▶ _Activity_
For this exercise, copy the data exactly and omit any images.

[Collected data]
------------------------------------------------

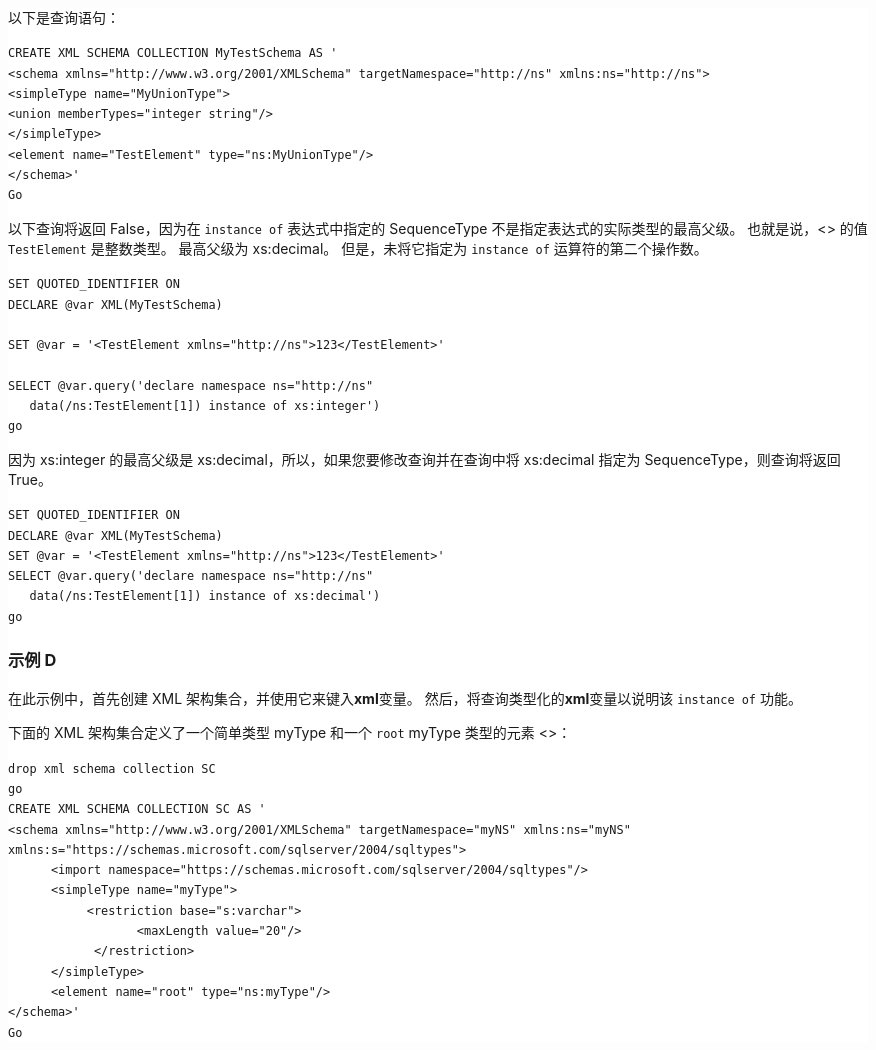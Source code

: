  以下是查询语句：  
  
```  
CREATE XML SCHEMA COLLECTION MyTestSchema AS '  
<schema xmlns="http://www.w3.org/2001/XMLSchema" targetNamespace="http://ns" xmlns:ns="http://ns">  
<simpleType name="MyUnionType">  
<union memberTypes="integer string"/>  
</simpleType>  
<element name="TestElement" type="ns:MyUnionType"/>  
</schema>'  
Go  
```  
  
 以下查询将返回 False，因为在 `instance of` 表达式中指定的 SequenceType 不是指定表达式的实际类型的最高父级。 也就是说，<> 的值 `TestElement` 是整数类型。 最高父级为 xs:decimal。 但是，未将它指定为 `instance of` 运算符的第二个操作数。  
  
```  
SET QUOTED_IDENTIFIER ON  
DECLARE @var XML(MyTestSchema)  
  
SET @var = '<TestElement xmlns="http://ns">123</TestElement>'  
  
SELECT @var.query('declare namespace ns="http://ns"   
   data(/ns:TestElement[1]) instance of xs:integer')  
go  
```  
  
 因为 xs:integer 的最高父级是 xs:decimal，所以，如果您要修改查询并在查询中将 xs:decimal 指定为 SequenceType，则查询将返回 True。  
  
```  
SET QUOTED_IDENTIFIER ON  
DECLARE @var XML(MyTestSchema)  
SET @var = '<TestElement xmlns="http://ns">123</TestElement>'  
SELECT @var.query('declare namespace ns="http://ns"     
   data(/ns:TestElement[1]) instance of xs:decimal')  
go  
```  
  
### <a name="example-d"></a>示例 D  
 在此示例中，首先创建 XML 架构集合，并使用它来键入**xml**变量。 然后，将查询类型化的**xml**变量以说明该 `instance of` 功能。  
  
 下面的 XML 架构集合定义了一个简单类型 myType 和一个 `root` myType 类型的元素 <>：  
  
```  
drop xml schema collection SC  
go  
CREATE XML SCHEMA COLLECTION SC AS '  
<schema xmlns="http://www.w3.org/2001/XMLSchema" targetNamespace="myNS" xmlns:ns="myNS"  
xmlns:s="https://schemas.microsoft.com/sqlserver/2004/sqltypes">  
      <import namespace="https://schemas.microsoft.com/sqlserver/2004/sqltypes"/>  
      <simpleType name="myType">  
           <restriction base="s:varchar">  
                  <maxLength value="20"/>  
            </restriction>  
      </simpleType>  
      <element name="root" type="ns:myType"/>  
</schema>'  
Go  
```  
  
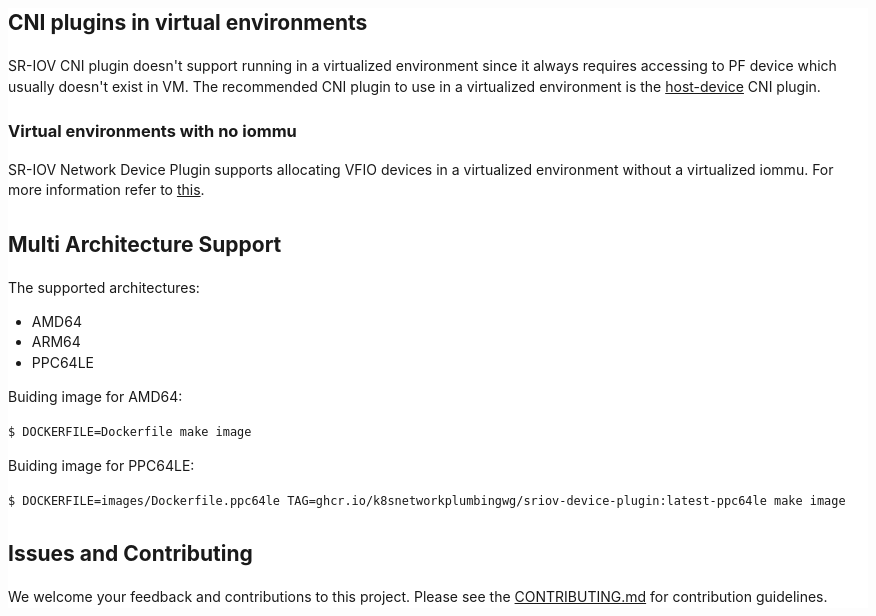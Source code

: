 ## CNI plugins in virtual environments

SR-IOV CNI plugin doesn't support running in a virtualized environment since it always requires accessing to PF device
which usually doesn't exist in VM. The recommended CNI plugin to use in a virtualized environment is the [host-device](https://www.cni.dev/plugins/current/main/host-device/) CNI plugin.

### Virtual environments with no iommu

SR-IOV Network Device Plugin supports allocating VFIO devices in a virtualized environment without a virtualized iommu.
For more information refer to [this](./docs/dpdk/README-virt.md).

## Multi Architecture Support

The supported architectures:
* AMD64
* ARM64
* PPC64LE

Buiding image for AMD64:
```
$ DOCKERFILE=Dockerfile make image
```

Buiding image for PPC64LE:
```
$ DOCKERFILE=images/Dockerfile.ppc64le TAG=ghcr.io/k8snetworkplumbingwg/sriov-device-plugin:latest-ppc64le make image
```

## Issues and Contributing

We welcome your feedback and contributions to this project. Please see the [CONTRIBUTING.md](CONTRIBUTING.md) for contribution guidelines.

------------------------------------------------

▶ _The completed task_
Source code

:  以下是查询语句：  
  
```  
CREATE XML SCHEMA COLLECTION MyTestSchema AS '  
<schema xmlns="http://www.w3.org/2001/XMLSchema" targetNamespace="http://ns" xmlns:ns="http://ns">  
<simpleType name="MyUnionType">  
<union memberTypes="integer string"/>  
</simpleType>  
<element name="TestElement" type="ns:MyUnionType"/>  
</schema>'  
Go  
```  
  
 以下查询将返回 False，因为在 `instance of` 表达式中指定的 SequenceType 不是指定表达式的实际类型的最高父级。 也就是说，<> 的值 `TestElement` 是整数类型。 最高父级为 xs:decimal。 但是，未将它指定为 `instance of` 运算符的第二个操作数。  
  
```  
SET QUOTED_IDENTIFIER ON  
DECLARE @var XML(MyTestSchema)  
  
SET @var = '<TestElement xmlns="http://ns">123</TestElement>'  
  
SELECT @var.query('declare namespace ns="http://ns"   
   data(/ns:TestElement[1]) instance of xs:integer')  
go  
```  
  
 因为 xs:integer 的最高父级是 xs:decimal，所以，如果您要修改查询并在查询中将 xs:decimal 指定为 SequenceType，则查询将返回 True。  
  
```  
SET QUOTED_IDENTIFIER ON  
DECLARE @var XML(MyTestSchema)  
SET @var = '<TestElement xmlns="http://ns">123</TestElement>'  
SELECT @var.query('declare namespace ns="http://ns"     
   data(/ns:TestElement[1]) instance of xs:decimal')  
go  
```  
  
### <a name="example-d"></a>示例 D  
 在此示例中，首先创建 XML 架构集合，并使用它来键入**xml**变量。 然后，将查询类型化的**xml**变量以说明该 `instance of` 功能。  
  
 下面的 XML 架构集合定义了一个简单类型 myType 和一个 `root` myType 类型的元素 <>：  
  
```  
drop xml schema collection SC  
go  
CREATE XML SCHEMA COLLECTION SC AS '  
<schema xmlns="http://www.w3.org/2001/XMLSchema" targetNamespace="myNS" xmlns:ns="myNS"  
xmlns:s="https://schemas.microsoft.com/sqlserver/2004/sqltypes">  
      <import namespace="https://schemas.microsoft.com/sqlserver/2004/sqltypes"/>  
      <simpleType name="myType">  
           <restriction base="s:varchar">  
                  <maxLength value="20"/>  
            </restriction>  
      </simpleType>  
      <element name="root" type="ns:myType"/>  
</schema>'  
Go  
```  
  
Source code

: ## CNI plugins in virtual environments

SR-IOV CNI plugin doesn't support running in a virtualized environment since it always requires accessing to PF device
which usually doesn't exist in VM. The recommended CNI plugin to use in a virtualized environment is the [host-device](https://www.cni.dev/plugins/current/main/host-device/) CNI plugin.

### Virtual environments with no iommu

SR-IOV Network Device Plugin supports allocating VFIO devices in a virtualized environment without a virtualized iommu.
For more information refer to [this](./docs/dpdk/README-virt.md).

## Multi Architecture Support

The supported architectures:
* AMD64
* ARM64
* PPC64LE

Buiding image for AMD64:
```
$ DOCKERFILE=Dockerfile make image
```

Buiding image for PPC64LE:
```
$ DOCKERFILE=images/Dockerfile.ppc64le TAG=ghcr.io/k8snetworkplumbingwg/sriov-device-plugin:latest-ppc64le make image
```

## Issues and Contributing

We welcome your feedback and contributions to this project. Please see the [CONTRIBUTING.md](CONTRIBUTING.md) for contribution guidelines.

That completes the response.